Information to help you understand your legal obligations when referring and requesting services under Medicare.
What you need to know
To bill a referred or requested type service to Medicare, specialist referrals or requests for diagnostic imaging and pathology services must comply with the:
- Health Insurance Act 1973
- Health Insurance Regulations 1975, and
- for pathology services, the Health Insurance (Pathology Services) Regulations 2018
This page outlines the requirements for payment of Medicare benefits for referred or requested services. Specialists and consultant physicians, diagnostic imaging and pathology practices may need more information before they accept a referral or request.
Referrals for specialist treatment
Patients can be referred to a specialist or consultant physician for treatment of their condition. The referral must include:
- relevant clinical information about the patient’s condition for investigation, opinion, treatment and/or management
- the date of the referral, and
- the signature of the referring practitioner
Referrals don’t need to be made out to a certain specialist or consultant physician.
Referrers should let patients choose where to present the referral, this also applies to electronic referrals.
Single course of treatment
A referral will cover a single course of treatment for the referred condition. A single course of treatment is an initial attendance by the specialist or consultant physician. The single course of treatment includes subsequent attendances for the continuing management of the condition until the patient is referred back to the referring practitioner.
A new referral doesn’t always mean a new course of treatment.
If a referral is for continuing management of a condition, the specialist or consultant physician must bill subsequent attendance items. However, an initial attendance item can be billed if:
- the referring practitioner decides the patient’s condition needs to be reviewed, and
- the patient is seen by the specialist or consultant physician after the expiry of the last referral, and
- the patient was last seen by the specialist or consultant physician more than 9 months earlier
If the patient has a new or unrelated condition, the specialist can start a new course of treatment if there is a new referral in place.
Referral periods from a GP to a specialist
A referral from a general practitioner (GP) to a specialist lasts 12 months, unless noted otherwise.

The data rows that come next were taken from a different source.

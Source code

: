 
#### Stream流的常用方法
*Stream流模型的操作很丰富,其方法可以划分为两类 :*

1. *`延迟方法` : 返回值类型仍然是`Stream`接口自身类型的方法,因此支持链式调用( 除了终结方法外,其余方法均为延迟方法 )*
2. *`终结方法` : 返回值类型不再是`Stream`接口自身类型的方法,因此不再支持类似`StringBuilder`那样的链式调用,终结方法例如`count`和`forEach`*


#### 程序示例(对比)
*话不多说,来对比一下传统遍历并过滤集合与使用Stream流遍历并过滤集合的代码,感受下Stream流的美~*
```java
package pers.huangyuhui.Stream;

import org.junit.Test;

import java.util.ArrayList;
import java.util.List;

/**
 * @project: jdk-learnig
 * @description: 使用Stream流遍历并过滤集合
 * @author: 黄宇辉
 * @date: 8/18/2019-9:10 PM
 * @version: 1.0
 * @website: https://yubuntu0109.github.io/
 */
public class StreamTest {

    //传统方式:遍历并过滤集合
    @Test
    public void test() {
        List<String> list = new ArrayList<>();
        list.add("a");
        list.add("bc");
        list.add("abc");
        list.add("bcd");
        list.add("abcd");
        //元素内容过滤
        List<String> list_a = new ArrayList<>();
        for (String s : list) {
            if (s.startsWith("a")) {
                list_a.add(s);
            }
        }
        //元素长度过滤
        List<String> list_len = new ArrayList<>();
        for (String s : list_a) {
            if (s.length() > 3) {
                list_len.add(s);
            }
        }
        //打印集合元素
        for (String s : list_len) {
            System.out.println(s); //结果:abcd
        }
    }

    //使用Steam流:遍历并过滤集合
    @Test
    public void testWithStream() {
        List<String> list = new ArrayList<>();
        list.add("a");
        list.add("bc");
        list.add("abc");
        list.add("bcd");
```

The referral starts from the date the specialist first attends the patient, not the date issued.
If a patient needs continuing care, GPs can write a referral beyond 12 months or for an indefinite period.
If a patient on an indefinite referral has a new or unrelated condition, the GP must issue a new referral for that condition.
Referral periods from a specialist to another specialist
Referrals from specialists and consultant physicians are valid for 3 months unless the patient is an admitted patient.
Referrals for admitted patients are valid for 3 months or the duration of admission, whichever is longer.
Lost, stolen or destroyed referrals
A written referral that is lost, stolen or destroyed is valid for only one attendance on the patient. A valid referral must be received before any subsequent services are billed. The account, receipt or assignment form must include:
- the referring medical provider’s name
- practice address or provider number of the referring medical provider (if known), and
- the words ‘lost referral’
Requests for diagnostic imaging services must have:
- the requesting practitioner’s full name, provider number or practice address
- the date of the request, and
- a description of the services requested
Patients can choose a provider and don’t need to give a request to a specific practice. This also applies to electronic requests.
Requests for pathology services
Requests for pathology services must have:
- the patient’s name and address
- the patient’s hospital status
- the requesting practitioner’s full name, provider number and practice address
- a description of the services requested, and
- the date of the request
If a specific pathologist isn’t clinically needed to do the service, the patient can choose a provider. This also applies to electronic requests.
Electronic referrals and requests
You must comply with the Electronic Transactions Act 1999 when sending referrals and requests electronically between third parties. Section 10 has more information about electronic signatures.
You must save, store and retain access to electronic referrals or requests so you can retrieve them unaltered. Your records may need to be checked in the event of an audit.